Segment Start: DATA RECORDS

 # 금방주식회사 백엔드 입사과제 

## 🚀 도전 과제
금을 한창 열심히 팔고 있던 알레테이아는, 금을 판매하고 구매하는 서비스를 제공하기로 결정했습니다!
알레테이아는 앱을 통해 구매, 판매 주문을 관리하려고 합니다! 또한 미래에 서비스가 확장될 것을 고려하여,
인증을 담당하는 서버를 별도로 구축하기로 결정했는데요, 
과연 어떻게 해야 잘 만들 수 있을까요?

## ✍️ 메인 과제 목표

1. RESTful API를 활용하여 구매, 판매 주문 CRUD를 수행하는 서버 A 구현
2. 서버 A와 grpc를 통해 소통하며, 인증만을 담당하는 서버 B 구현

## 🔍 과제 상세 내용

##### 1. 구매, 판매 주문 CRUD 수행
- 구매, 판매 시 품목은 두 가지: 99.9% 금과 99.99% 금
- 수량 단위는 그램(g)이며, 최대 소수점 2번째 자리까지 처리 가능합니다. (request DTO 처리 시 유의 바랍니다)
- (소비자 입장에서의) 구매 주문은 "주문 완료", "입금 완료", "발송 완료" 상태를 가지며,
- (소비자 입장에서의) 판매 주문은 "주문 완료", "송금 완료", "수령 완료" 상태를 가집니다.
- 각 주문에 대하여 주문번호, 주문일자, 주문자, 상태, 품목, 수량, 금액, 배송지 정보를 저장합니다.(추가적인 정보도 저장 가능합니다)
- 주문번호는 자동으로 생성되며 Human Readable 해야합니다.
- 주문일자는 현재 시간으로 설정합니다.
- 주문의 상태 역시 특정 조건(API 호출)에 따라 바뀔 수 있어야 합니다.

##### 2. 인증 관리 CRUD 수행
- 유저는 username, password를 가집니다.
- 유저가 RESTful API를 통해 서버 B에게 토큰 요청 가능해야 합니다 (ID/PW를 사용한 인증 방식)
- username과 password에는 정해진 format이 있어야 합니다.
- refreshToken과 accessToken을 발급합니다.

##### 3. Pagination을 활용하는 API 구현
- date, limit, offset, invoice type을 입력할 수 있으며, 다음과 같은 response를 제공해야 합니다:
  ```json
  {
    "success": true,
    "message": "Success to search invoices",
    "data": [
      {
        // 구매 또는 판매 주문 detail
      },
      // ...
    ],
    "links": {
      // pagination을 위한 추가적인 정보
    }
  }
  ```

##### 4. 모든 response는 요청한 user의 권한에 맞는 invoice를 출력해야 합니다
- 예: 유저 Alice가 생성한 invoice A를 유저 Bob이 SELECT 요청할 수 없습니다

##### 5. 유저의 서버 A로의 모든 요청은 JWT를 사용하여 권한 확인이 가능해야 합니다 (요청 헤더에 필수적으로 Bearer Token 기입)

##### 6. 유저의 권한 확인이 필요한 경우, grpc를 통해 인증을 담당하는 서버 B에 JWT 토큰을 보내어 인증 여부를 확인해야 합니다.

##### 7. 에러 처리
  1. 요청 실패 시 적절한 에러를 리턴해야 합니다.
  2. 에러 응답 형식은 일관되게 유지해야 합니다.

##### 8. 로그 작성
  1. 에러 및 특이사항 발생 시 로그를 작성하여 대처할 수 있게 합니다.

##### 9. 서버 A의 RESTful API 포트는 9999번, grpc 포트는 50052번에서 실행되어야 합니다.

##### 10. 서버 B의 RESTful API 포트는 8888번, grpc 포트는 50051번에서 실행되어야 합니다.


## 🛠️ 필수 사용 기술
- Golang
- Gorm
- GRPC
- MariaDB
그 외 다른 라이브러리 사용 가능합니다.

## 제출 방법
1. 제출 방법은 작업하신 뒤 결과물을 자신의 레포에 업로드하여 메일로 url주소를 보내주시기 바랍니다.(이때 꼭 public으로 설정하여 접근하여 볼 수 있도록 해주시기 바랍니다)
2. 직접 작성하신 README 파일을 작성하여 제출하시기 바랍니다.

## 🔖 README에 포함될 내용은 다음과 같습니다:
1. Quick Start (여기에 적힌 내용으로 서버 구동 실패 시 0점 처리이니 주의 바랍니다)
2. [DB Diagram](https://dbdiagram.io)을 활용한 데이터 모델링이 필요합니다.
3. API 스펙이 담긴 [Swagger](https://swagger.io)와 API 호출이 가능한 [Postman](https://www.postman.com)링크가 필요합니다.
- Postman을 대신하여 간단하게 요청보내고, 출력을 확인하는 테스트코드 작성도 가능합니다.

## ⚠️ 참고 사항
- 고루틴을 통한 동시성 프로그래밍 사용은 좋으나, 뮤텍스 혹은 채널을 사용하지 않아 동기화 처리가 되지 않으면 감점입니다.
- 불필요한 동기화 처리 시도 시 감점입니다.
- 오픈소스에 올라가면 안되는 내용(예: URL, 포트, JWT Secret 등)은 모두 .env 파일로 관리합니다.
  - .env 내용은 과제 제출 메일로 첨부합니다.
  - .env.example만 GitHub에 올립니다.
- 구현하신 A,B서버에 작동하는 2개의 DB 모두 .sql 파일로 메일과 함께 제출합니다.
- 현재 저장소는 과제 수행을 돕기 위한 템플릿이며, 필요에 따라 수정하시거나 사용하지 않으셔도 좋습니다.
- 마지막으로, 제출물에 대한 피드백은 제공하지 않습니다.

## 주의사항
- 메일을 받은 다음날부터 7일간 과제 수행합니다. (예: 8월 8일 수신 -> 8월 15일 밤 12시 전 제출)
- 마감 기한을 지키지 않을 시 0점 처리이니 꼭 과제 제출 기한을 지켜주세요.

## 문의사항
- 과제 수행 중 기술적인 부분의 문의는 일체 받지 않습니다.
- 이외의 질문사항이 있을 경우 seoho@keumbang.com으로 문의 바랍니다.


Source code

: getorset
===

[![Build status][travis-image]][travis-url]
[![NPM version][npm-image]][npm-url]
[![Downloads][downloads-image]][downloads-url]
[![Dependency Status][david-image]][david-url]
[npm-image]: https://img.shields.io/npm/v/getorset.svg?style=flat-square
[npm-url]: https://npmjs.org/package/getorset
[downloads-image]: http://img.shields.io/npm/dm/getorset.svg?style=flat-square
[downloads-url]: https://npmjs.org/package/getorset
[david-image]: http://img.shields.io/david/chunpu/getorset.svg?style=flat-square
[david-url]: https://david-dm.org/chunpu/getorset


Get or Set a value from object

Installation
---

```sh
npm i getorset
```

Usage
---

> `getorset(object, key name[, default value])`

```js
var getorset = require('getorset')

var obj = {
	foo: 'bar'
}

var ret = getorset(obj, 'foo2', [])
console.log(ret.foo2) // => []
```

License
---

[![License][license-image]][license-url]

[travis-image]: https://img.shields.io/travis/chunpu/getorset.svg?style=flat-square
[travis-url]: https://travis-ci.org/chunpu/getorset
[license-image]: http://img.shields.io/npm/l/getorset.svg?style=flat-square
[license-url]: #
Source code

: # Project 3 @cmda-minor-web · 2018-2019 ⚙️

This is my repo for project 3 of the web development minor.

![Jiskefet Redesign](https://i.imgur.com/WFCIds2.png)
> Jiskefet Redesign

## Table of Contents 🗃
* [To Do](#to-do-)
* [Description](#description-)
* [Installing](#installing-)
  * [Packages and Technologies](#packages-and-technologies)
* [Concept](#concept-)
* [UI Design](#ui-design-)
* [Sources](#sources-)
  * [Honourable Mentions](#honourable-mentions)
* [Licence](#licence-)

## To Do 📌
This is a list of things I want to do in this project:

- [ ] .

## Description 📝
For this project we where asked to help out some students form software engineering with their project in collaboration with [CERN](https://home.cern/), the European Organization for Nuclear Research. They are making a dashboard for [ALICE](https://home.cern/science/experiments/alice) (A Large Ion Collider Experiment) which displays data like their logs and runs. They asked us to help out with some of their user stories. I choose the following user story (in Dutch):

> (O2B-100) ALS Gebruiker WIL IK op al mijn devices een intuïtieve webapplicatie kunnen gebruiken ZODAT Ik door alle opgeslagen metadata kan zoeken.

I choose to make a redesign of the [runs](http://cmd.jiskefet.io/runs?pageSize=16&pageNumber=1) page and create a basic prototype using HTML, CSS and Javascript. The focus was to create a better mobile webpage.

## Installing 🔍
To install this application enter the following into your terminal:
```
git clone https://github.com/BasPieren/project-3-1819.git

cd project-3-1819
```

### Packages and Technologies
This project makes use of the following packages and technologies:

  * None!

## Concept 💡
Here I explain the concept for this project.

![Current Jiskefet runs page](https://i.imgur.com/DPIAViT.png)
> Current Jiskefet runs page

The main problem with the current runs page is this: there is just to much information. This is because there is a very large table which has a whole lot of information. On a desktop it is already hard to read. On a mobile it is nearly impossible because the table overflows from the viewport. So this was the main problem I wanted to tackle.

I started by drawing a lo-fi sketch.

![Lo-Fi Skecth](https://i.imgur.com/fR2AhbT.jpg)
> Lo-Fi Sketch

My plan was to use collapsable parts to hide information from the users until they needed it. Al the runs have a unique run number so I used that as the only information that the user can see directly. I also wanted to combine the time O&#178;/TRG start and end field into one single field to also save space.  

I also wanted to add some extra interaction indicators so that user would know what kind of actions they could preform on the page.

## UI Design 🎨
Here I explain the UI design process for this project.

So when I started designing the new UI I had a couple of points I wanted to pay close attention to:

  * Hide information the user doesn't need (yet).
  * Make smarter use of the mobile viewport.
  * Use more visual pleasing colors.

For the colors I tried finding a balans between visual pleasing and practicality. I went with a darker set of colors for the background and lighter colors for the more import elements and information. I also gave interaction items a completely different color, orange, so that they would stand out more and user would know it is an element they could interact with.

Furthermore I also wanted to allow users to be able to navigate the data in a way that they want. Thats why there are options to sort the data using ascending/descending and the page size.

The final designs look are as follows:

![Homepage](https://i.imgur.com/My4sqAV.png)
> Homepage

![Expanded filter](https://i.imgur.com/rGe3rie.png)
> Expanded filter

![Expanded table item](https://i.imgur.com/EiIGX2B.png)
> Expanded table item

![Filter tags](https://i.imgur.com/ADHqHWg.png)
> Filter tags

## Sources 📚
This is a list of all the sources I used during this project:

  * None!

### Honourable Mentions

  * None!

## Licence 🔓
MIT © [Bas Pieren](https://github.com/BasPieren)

Segment End: DATA RECORDS

#### WORK TO BE COMPLETED
The answer must contain only the lines from the one with "## Licence 🔓" to the end of the entries above, each written out exactly.

#### COMPLETED TASK
## Licence 🔓
MIT © [Bas Pieren](https://github.com/BasPieren)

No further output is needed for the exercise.